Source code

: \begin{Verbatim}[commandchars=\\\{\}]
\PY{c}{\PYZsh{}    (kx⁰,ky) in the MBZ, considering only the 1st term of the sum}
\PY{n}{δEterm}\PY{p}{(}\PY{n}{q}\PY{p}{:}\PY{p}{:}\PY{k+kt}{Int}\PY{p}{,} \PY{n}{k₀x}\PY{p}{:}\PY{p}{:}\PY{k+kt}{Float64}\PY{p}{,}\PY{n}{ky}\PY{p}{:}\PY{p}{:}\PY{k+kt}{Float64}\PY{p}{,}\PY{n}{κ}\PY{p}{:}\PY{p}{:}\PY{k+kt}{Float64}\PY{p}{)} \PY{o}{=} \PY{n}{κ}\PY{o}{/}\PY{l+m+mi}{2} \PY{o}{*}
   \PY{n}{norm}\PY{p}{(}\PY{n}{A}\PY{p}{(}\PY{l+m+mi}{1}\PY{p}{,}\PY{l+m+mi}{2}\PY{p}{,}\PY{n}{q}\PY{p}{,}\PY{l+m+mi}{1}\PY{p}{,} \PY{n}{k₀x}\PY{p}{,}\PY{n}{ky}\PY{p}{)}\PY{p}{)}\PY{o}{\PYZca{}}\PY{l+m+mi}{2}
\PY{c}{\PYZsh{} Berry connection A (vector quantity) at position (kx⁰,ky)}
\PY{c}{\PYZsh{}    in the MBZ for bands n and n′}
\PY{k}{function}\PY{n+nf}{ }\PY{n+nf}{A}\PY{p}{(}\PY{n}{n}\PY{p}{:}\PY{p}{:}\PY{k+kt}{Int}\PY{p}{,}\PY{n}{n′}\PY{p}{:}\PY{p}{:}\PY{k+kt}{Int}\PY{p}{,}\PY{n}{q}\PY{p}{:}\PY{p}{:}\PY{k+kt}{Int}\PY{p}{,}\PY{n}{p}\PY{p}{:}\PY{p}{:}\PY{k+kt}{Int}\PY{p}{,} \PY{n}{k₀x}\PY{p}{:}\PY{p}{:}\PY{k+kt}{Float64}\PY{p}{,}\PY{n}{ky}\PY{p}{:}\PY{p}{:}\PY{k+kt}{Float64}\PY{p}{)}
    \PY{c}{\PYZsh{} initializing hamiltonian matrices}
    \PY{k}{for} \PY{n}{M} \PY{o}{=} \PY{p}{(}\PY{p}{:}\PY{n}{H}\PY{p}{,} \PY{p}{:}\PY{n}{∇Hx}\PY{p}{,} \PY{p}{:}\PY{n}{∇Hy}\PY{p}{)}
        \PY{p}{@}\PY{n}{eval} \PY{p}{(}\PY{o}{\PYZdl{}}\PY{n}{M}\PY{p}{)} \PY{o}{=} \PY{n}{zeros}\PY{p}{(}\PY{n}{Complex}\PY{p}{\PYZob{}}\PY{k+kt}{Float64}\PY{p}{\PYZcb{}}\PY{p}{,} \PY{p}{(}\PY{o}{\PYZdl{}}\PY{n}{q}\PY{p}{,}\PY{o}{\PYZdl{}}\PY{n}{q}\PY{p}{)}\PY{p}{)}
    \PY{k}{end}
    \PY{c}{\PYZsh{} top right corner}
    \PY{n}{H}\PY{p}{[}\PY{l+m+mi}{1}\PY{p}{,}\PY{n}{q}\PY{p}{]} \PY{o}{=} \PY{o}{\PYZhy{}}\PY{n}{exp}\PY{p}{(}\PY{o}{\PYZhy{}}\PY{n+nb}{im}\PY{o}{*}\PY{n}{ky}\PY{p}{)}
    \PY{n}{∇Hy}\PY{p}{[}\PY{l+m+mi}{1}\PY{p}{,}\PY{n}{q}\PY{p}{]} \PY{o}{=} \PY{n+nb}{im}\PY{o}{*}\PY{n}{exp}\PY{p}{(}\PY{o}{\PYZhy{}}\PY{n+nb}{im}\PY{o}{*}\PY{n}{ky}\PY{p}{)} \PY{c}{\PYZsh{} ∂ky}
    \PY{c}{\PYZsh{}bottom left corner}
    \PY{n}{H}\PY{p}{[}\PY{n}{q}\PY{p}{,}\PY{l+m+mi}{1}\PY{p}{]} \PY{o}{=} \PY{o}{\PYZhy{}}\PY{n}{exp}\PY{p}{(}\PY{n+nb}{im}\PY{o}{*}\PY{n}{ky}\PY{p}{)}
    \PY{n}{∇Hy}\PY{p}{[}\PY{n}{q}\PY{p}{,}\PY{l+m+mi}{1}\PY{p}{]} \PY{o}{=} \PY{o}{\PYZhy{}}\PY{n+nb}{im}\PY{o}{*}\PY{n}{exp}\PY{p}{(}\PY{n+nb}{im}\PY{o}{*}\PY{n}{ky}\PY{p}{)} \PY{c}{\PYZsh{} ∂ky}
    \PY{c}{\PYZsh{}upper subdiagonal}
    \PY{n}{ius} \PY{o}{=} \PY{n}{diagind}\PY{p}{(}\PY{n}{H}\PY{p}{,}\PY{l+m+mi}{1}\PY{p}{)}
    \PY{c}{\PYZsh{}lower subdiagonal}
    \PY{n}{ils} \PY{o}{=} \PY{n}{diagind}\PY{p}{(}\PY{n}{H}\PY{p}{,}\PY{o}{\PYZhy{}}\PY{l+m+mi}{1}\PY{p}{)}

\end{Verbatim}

What to work on ▸ Please copy each line of the material that contains the word "diagind".

Solved exercise ▸
    \PY{n}{ius} \PY{o}{=} \PY{n}{diagind}\PY{p}{(}\PY{n}{H}\PY{p}{,}\PY{l+m+mi}{1}\PY{p}{)}
    \PY{n}{ils} \PY{o}{=} \PY{n}{diagind}\PY{p}{(}\PY{n}{H}\PY{p}{,}\PY{o}{\PYZhy{}}\PY{l+m+mi}{1}\PY{p}{)}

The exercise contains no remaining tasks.